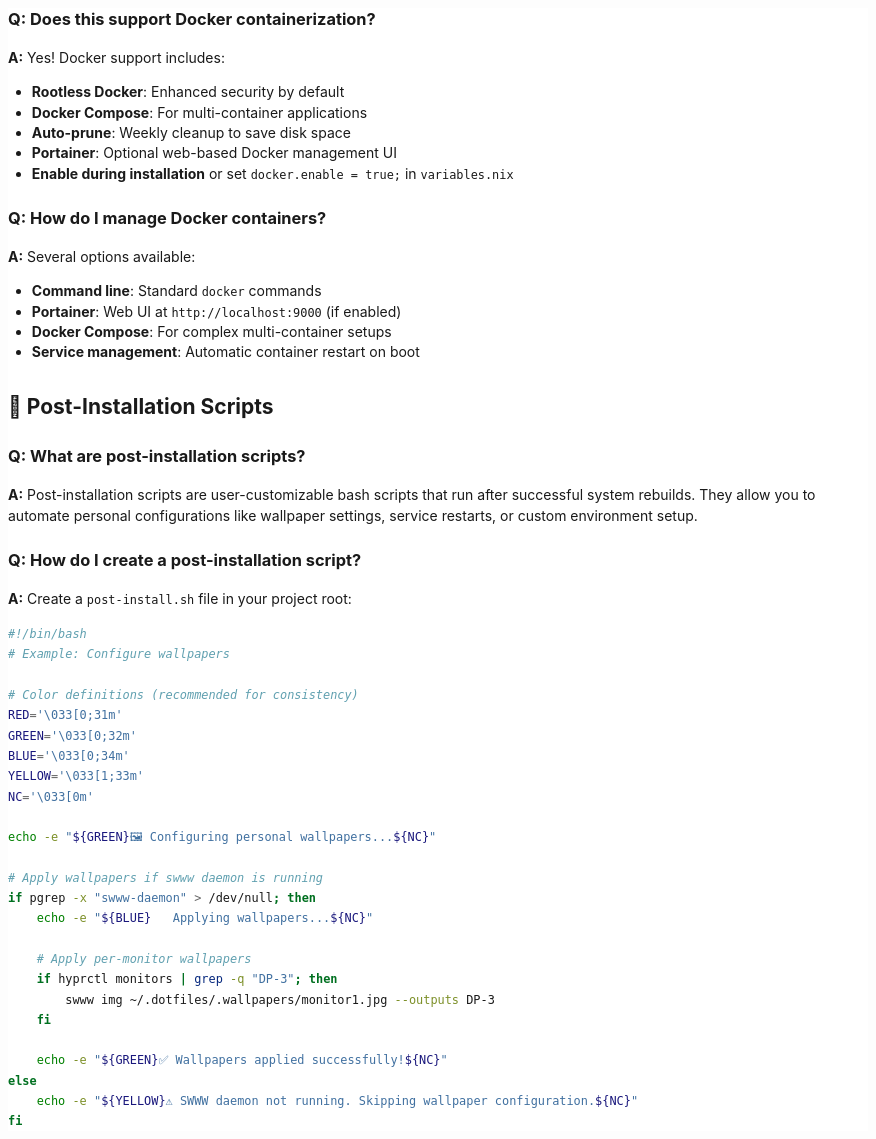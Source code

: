 ### **Q: Does this support Docker containerization?**
**A:** Yes! Docker support includes:
- **Rootless Docker**: Enhanced security by default
- **Docker Compose**: For multi-container applications
- **Auto-prune**: Weekly cleanup to save disk space
- **Portainer**: Optional web-based Docker management UI
- **Enable during installation** or set `docker.enable = true;` in `variables.nix`

### **Q: How do I manage Docker containers?**
**A:** Several options available:
- **Command line**: Standard `docker` commands
- **Portainer**: Web UI at `http://localhost:9000` (if enabled)
- **Docker Compose**: For complex multi-container setups
- **Service management**: Automatic container restart on boot

## 🔧 Post-Installation Scripts

### **Q: What are post-installation scripts?**
**A:** Post-installation scripts are user-customizable bash scripts that run after successful system rebuilds. They allow you to automate personal configurations like wallpaper settings, service restarts, or custom environment setup.

### **Q: How do I create a post-installation script?**
**A:** Create a `post-install.sh` file in your project root:
```bash
#!/bin/bash
# Example: Configure wallpapers

# Color definitions (recommended for consistency)
RED='\033[0;31m'
GREEN='\033[0;32m'
BLUE='\033[0;34m' 
YELLOW='\033[1;33m'
NC='\033[0m'

echo -e "${GREEN}🖼️ Configuring personal wallpapers...${NC}"

# Apply wallpapers if swww daemon is running
if pgrep -x "swww-daemon" > /dev/null; then
    echo -e "${BLUE}   Applying wallpapers...${NC}"
    
    # Apply per-monitor wallpapers
    if hyprctl monitors | grep -q "DP-3"; then
        swww img ~/.dotfiles/.wallpapers/monitor1.jpg --outputs DP-3
    fi
    
    echo -e "${GREEN}✅ Wallpapers applied successfully!${NC}"
else
    echo -e "${YELLOW}⚠️ SWWW daemon not running. Skipping wallpaper configuration.${NC}"
fi
```
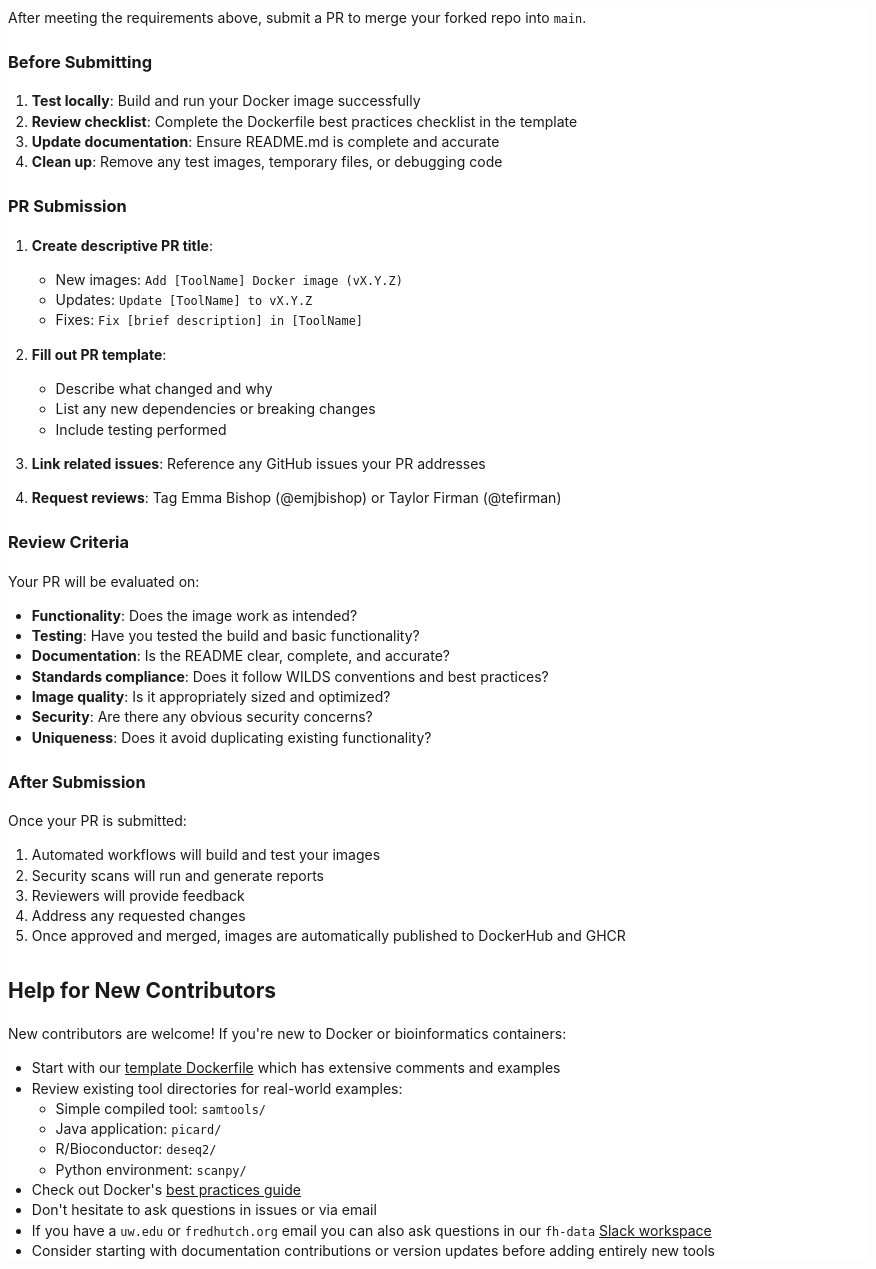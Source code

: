 After meeting the requirements above, submit a PR to merge your forked repo into `main`.

### Before Submitting

1. **Test locally**: Build and run your Docker image successfully
2. **Review checklist**: Complete the Dockerfile best practices checklist in the template
3. **Update documentation**: Ensure README.md is complete and accurate
4. **Clean up**: Remove any test images, temporary files, or debugging code

### PR Submission

1. **Create descriptive PR title**:
   - New images: `Add [ToolName] Docker image (vX.Y.Z)`
   - Updates: `Update [ToolName] to vX.Y.Z`
   - Fixes: `Fix [brief description] in [ToolName]`

2. **Fill out PR template**:
   - Describe what changed and why
   - List any new dependencies or breaking changes
   - Include testing performed

3. **Link related issues**: Reference any GitHub issues your PR addresses

4. **Request reviews**: Tag Emma Bishop (@emjbishop) or Taylor Firman (@tefirman)

### Review Criteria

Your PR will be evaluated on:

- **Functionality**: Does the image work as intended?
- **Testing**: Have you tested the build and basic functionality?
- **Documentation**: Is the README clear, complete, and accurate?
- **Standards compliance**: Does it follow WILDS conventions and best practices?
- **Image quality**: Is it appropriately sized and optimized?
- **Security**: Are there any obvious security concerns?
- **Uniqueness**: Does it avoid duplicating existing functionality?

### After Submission

Once your PR is submitted:
1. Automated workflows will build and test your images
2. Security scans will run and generate reports
3. Reviewers will provide feedback
4. Address any requested changes
5. Once approved and merged, images are automatically published to DockerHub and GHCR

## Help for New Contributors

New contributors are welcome! If you're new to Docker or bioinformatics containers:

- Start with our [template Dockerfile](https://github.com/getwilds/wilds-docker-library/blob/main/template/Dockerfile_template) which has extensive comments and examples
- Review existing tool directories for real-world examples:
  - Simple compiled tool: `samtools/`
  - Java application: `picard/`
  - R/Bioconductor: `deseq2/`
  - Python environment: `scanpy/`
- Check out Docker's [best practices guide](https://docs.docker.com/develop/dev-best-practices/)
- Don't hesitate to ask questions in issues or via email
- If you have a `uw.edu` or `fredhutch.org` email you can also ask questions in our `fh-data` [Slack workspace](https://hutchdatascience.org/joinslack/)
- Consider starting with documentation contributions or version updates before adding entirely new tools
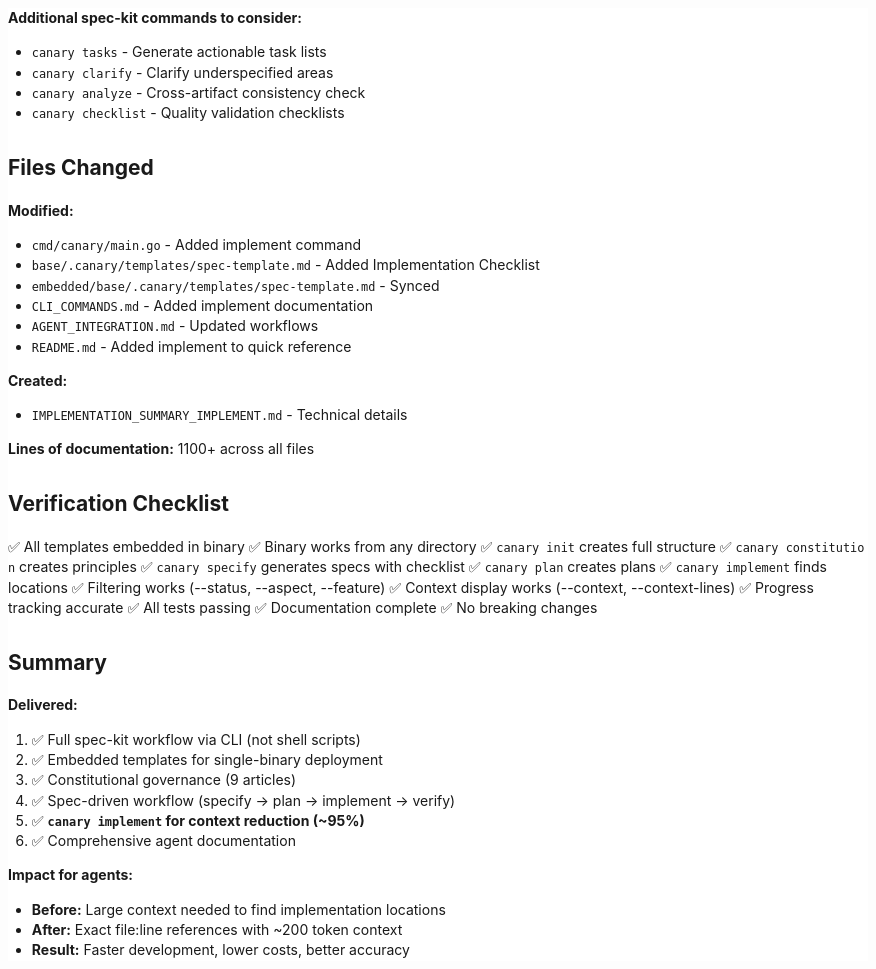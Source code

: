 **Additional spec-kit commands to consider:**
- `canary tasks` - Generate actionable task lists
- `canary clarify` - Clarify underspecified areas
- `canary analyze` - Cross-artifact consistency check
- `canary checklist` - Quality validation checklists

## Files Changed

**Modified:**
- `cmd/canary/main.go` - Added implement command
- `base/.canary/templates/spec-template.md` - Added Implementation Checklist
- `embedded/base/.canary/templates/spec-template.md` - Synced
- `CLI_COMMANDS.md` - Added implement documentation
- `AGENT_INTEGRATION.md` - Updated workflows
- `README.md` - Added implement to quick reference

**Created:**
- `IMPLEMENTATION_SUMMARY_IMPLEMENT.md` - Technical details

**Lines of documentation:** 1100+ across all files

## Verification Checklist

✅ All templates embedded in binary
✅ Binary works from any directory
✅ `canary init` creates full structure
✅ `canary constitution` creates principles
✅ `canary specify` generates specs with checklist
✅ `canary plan` creates plans
✅ `canary implement` finds locations
✅ Filtering works (--status, --aspect, --feature)
✅ Context display works (--context, --context-lines)
✅ Progress tracking accurate
✅ All tests passing
✅ Documentation complete
✅ No breaking changes

## Summary

**Delivered:**
1. ✅ Full spec-kit workflow via CLI (not shell scripts)
2. ✅ Embedded templates for single-binary deployment
3. ✅ Constitutional governance (9 articles)
4. ✅ Spec-driven workflow (specify → plan → implement → verify)
5. ✅ **`canary implement` for context reduction (~95%)**
6. ✅ Comprehensive agent documentation

**Impact for agents:**
- **Before:** Large context needed to find implementation locations
- **After:** Exact file:line references with ~200 token context
- **Result:** Faster development, lower costs, better accuracy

* _Action item_:
Since only the text is wanted, repeat all the records above exactly and omit the pictures.

* _Response box_:
Source code

: ### **Q: Does this support Docker containerization?**
**A:** Yes! Docker support includes:
- **Rootless Docker**: Enhanced security by default
- **Docker Compose**: For multi-container applications
- **Auto-prune**: Weekly cleanup to save disk space
- **Portainer**: Optional web-based Docker management UI
- **Enable during installation** or set `docker.enable = true;` in `variables.nix`

### **Q: How do I manage Docker containers?**
**A:** Several options available:
- **Command line**: Standard `docker` commands
- **Portainer**: Web UI at `http://localhost:9000` (if enabled)
- **Docker Compose**: For complex multi-container setups
- **Service management**: Automatic container restart on boot

## 🔧 Post-Installation Scripts

### **Q: What are post-installation scripts?**
**A:** Post-installation scripts are user-customizable bash scripts that run after successful system rebuilds. They allow you to automate personal configurations like wallpaper settings, service restarts, or custom environment setup.

### **Q: How do I create a post-installation script?**
**A:** Create a `post-install.sh` file in your project root:
```bash
#!/bin/bash
# Example: Configure wallpapers

# Color definitions (recommended for consistency)
RED='\033[0;31m'
GREEN='\033[0;32m'
BLUE='\033[0;34m' 
YELLOW='\033[1;33m'
NC='\033[0m'

echo -e "${GREEN}🖼️ Configuring personal wallpapers...${NC}"

# Apply wallpapers if swww daemon is running
if pgrep -x "swww-daemon" > /dev/null; then
    echo -e "${BLUE}   Applying wallpapers...${NC}"
    
    # Apply per-monitor wallpapers
    if hyprctl monitors | grep -q "DP-3"; then
        swww img ~/.dotfiles/.wallpapers/monitor1.jpg --outputs DP-3
    fi
    
    echo -e "${GREEN}✅ Wallpapers applied successfully!${NC}"
else
    echo -e "${YELLOW}⚠️ SWWW daemon not running. Skipping wallpaper configuration.${NC}"
fi
```
Source code

: After meeting the requirements above, submit a PR to merge your forked repo into `main`.

### Before Submitting

1. **Test locally**: Build and run your Docker image successfully
2. **Review checklist**: Complete the Dockerfile best practices checklist in the template
3. **Update documentation**: Ensure README.md is complete and accurate
4. **Clean up**: Remove any test images, temporary files, or debugging code

### PR Submission

1. **Create descriptive PR title**:
   - New images: `Add [ToolName] Docker image (vX.Y.Z)`
   - Updates: `Update [ToolName] to vX.Y.Z`
   - Fixes: `Fix [brief description] in [ToolName]`

2. **Fill out PR template**:
   - Describe what changed and why
   - List any new dependencies or breaking changes
   - Include testing performed

3. **Link related issues**: Reference any GitHub issues your PR addresses

4. **Request reviews**: Tag Emma Bishop (@emjbishop) or Taylor Firman (@tefirman)

### Review Criteria

Your PR will be evaluated on:

- **Functionality**: Does the image work as intended?
- **Testing**: Have you tested the build and basic functionality?
- **Documentation**: Is the README clear, complete, and accurate?
- **Standards compliance**: Does it follow WILDS conventions and best practices?
- **Image quality**: Is it appropriately sized and optimized?
- **Security**: Are there any obvious security concerns?
- **Uniqueness**: Does it avoid duplicating existing functionality?

### After Submission

Once your PR is submitted:
1. Automated workflows will build and test your images
2. Security scans will run and generate reports
3. Reviewers will provide feedback
4. Address any requested changes
5. Once approved and merged, images are automatically published to DockerHub and GHCR

## Help for New Contributors

New contributors are welcome! If you're new to Docker or bioinformatics containers:

- Start with our [template Dockerfile](https://github.com/getwilds/wilds-docker-library/blob/main/template/Dockerfile_template) which has extensive comments and examples
- Review existing tool directories for real-world examples:
  - Simple compiled tool: `samtools/`
  - Java application: `picard/`
  - R/Bioconductor: `deseq2/`
  - Python environment: `scanpy/`
- Check out Docker's [best practices guide](https://docs.docker.com/develop/dev-best-practices/)
- Don't hesitate to ask questions in issues or via email
- If you have a `uw.edu` or `fredhutch.org` email you can also ask questions in our `fh-data` [Slack workspace](https://hutchdatascience.org/joinslack/)
- Consider starting with documentation contributions or version updates before adding entirely new tools
Source code

: **Additional spec-kit commands to consider:**
- `canary tasks` - Generate actionable task lists
- `canary clarify` - Clarify underspecified areas
- `canary analyze` - Cross-artifact consistency check
- `canary checklist` - Quality validation checklists

## Files Changed

**Modified:**
- `cmd/canary/main.go` - Added implement command
- `base/.canary/templates/spec-template.md` - Added Implementation Checklist
- `embedded/base/.canary/templates/spec-template.md` - Synced
- `CLI_COMMANDS.md` - Added implement documentation
- `AGENT_INTEGRATION.md` - Updated workflows
- `README.md` - Added implement to quick reference

**Created:**
- `IMPLEMENTATION_SUMMARY_IMPLEMENT.md` - Technical details

**Lines of documentation:** 1100+ across all files

## Verification Checklist

✅ All templates embedded in binary
✅ Binary works from any directory
✅ `canary init` creates full structure
✅ `canary constitution` creates principles
✅ `canary specify` generates specs with checklist
✅ `canary plan` creates plans
✅ `canary implement` finds locations
✅ Filtering works (--status, --aspect, --feature)
✅ Context display works (--context, --context-lines)
✅ Progress tracking accurate
✅ All tests passing
✅ Documentation complete
✅ No breaking changes

## Summary

**Delivered:**
1. ✅ Full spec-kit workflow via CLI (not shell scripts)
2. ✅ Embedded templates for single-binary deployment
3. ✅ Constitutional governance (9 articles)
4. ✅ Spec-driven workflow (specify → plan → implement → verify)
5. ✅ **`canary implement` for context reduction (~95%)**
6. ✅ Comprehensive agent documentation

**Impact for agents:**
- **Before:** Large context needed to find implementation locations
- **After:** Exact file:line references with ~200 token context
- **Result:** Faster development, lower costs, better accuracy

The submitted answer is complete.